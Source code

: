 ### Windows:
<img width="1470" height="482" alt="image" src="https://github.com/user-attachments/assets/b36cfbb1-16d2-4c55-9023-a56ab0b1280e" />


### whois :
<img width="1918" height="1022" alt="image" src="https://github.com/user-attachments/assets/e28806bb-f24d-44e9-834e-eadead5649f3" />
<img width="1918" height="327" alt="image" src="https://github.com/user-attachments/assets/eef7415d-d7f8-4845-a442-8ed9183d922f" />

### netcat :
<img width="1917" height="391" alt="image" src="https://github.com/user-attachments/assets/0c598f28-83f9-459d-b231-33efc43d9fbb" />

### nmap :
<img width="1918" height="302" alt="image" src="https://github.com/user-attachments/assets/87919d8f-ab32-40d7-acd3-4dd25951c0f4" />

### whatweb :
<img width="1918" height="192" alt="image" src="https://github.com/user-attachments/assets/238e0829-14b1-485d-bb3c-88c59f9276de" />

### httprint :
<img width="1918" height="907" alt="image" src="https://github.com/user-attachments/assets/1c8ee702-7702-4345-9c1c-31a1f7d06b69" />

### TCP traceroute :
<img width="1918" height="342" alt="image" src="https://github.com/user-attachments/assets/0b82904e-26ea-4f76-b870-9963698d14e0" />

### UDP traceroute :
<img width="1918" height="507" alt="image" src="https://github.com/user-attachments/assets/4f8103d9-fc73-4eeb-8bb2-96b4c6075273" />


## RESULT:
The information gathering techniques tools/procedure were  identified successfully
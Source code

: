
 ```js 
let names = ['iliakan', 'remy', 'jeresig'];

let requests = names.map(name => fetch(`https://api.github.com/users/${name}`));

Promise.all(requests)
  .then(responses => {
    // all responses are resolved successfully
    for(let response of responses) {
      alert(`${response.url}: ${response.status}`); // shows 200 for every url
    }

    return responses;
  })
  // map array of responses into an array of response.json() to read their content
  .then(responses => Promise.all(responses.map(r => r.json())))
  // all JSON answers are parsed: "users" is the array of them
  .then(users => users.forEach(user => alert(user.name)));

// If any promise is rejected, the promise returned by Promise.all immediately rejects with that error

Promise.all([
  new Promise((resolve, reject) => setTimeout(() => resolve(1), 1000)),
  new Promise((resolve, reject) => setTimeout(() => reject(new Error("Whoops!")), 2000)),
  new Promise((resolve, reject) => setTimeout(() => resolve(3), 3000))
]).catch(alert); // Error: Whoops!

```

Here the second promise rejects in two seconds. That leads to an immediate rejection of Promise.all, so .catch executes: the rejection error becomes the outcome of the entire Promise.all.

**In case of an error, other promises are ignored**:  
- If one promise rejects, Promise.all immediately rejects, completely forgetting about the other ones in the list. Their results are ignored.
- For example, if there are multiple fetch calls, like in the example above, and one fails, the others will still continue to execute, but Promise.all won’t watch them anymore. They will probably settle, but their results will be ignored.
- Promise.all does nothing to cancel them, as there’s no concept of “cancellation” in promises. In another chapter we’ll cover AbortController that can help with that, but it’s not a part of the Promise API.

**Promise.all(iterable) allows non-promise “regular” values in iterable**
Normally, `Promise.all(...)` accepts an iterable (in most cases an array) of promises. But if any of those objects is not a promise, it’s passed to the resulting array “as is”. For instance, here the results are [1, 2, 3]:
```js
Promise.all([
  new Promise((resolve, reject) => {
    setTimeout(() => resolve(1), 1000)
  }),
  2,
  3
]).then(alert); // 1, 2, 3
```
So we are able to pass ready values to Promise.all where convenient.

YOUR INSTRUCTIONS: Transcribe the material above in full, keeping each word unchanged.

SOLUTION TO THE PROBLEM:
Source code

: ### Windows:
<img width="1470" height="482" alt="image" src="https://github.com/user-attachments/assets/b36cfbb1-16d2-4c55-9023-a56ab0b1280e" />


### whois :
<img width="1918" height="1022" alt="image" src="https://github.com/user-attachments/assets/e28806bb-f24d-44e9-834e-eadead5649f3" />
<img width="1918" height="327" alt="image" src="https://github.com/user-attachments/assets/eef7415d-d7f8-4845-a442-8ed9183d922f" />

### netcat :
<img width="1917" height="391" alt="image" src="https://github.com/user-attachments/assets/0c598f28-83f9-459d-b231-33efc43d9fbb" />

### nmap :
<img width="1918" height="302" alt="image" src="https://github.com/user-attachments/assets/87919d8f-ab32-40d7-acd3-4dd25951c0f4" />

### whatweb :
<img width="1918" height="192" alt="image" src="https://github.com/user-attachments/assets/238e0829-14b1-485d-bb3c-88c59f9276de" />

### httprint :
<img width="1918" height="907" alt="image" src="https://github.com/user-attachments/assets/1c8ee702-7702-4345-9c1c-31a1f7d06b69" />

### TCP traceroute :
<img width="1918" height="342" alt="image" src="https://github.com/user-attachments/assets/0b82904e-26ea-4f76-b870-9963698d14e0" />

### UDP traceroute :
<img width="1918" height="507" alt="image" src="https://github.com/user-attachments/assets/4f8103d9-fc73-4eeb-8bb2-96b4c6075273" />


## RESULT:
The information gathering techniques tools/procedure were  identified successfully
Source code

:
 ```js 
let names = ['iliakan', 'remy', 'jeresig'];

let requests = names.map(name => fetch(`https://api.github.com/users/${name}`));

Promise.all(requests)
  .then(responses => {
    // all responses are resolved successfully
    for(let response of responses) {
      alert(`${response.url}: ${response.status}`); // shows 200 for every url
    }

    return responses;
  })
  // map array of responses into an array of response.json() to read their content
  .then(responses => Promise.all(responses.map(r => r.json())))
  // all JSON answers are parsed: "users" is the array of them
  .then(users => users.forEach(user => alert(user.name)));

// If any promise is rejected, the promise returned by Promise.all immediately rejects with that error

Promise.all([
  new Promise((resolve, reject) => setTimeout(() => resolve(1), 1000)),
  new Promise((resolve, reject) => setTimeout(() => reject(new Error("Whoops!")), 2000)),
  new Promise((resolve, reject) => setTimeout(() => resolve(3), 3000))
]).catch(alert); // Error: Whoops!

```

Here the second promise rejects in two seconds. That leads to an immediate rejection of Promise.all, so .catch executes: the rejection error becomes the outcome of the entire Promise.all.

**In case of an error, other promises are ignored**:  
- If one promise rejects, Promise.all immediately rejects, completely forgetting about the other ones in the list. Their results are ignored.
- For example, if there are multiple fetch calls, like in the example above, and one fails, the others will still continue to execute, but Promise.all won’t watch them anymore. They will probably settle, but their results will be ignored.
- Promise.all does nothing to cancel them, as there’s no concept of “cancellation” in promises. In another chapter we’ll cover AbortController that can help with that, but it’s not a part of the Promise API.

**Promise.all(iterable) allows non-promise “regular” values in iterable**
Normally, `Promise.all(...)` accepts an iterable (in most cases an array) of promises. But if any of those objects is not a promise, it’s passed to the resulting array “as is”. For instance, here the results are [1, 2, 3]:
```js
Promise.all([
  new Promise((resolve, reject) => {
    setTimeout(() => resolve(1), 1000)
  }),
  2,
  3
]).then(alert); // 1, 2, 3
```
So we are able to pass ready values to Promise.all where convenient.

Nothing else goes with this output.